## What the exercise asks
Below are some records; quote exactly the lines from the one that contains "A table entry" through the one that contains "Reduction removes exactly", inclusive, and no others.

§

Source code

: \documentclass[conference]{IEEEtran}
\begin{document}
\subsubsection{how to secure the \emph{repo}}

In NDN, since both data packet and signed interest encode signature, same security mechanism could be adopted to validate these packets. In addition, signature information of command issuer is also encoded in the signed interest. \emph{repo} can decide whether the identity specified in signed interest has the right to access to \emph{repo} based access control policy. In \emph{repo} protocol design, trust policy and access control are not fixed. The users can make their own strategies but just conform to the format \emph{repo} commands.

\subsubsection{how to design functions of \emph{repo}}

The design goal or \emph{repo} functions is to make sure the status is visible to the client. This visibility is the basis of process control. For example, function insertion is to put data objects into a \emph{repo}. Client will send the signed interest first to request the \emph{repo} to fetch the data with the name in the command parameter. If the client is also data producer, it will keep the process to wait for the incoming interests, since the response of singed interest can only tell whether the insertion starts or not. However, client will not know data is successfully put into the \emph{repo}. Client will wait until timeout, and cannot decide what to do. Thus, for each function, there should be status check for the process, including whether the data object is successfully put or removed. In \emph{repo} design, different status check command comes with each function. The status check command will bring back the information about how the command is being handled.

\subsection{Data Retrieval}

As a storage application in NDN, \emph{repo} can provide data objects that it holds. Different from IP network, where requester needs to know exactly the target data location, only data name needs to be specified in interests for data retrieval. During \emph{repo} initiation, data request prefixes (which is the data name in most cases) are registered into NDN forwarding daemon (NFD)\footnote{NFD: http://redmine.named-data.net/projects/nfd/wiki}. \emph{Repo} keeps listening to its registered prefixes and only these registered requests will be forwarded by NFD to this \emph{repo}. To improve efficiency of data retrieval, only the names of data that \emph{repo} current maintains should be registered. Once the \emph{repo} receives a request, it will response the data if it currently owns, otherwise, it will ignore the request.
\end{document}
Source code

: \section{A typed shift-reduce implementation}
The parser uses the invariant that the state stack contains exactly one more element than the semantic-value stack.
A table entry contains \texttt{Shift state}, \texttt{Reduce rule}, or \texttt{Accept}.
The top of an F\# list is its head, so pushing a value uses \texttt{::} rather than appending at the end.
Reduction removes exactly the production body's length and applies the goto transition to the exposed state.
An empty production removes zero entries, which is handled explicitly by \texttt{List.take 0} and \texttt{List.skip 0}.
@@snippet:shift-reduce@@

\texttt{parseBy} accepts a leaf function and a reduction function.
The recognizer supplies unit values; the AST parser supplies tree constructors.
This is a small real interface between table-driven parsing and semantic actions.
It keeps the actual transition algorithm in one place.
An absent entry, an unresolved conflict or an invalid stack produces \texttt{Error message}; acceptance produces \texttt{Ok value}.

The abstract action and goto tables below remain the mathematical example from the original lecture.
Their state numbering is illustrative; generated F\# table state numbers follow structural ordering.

§

## Solution to the exercise
A table entry contains \texttt{Shift state}, \texttt{Reduce rule}, or \texttt{Accept}.
The top of an F\# list is its head, so pushing a value uses \texttt{::} rather than appending at the end.
Reduction removes exactly the production body's length and applies the goto transition to the exposed state.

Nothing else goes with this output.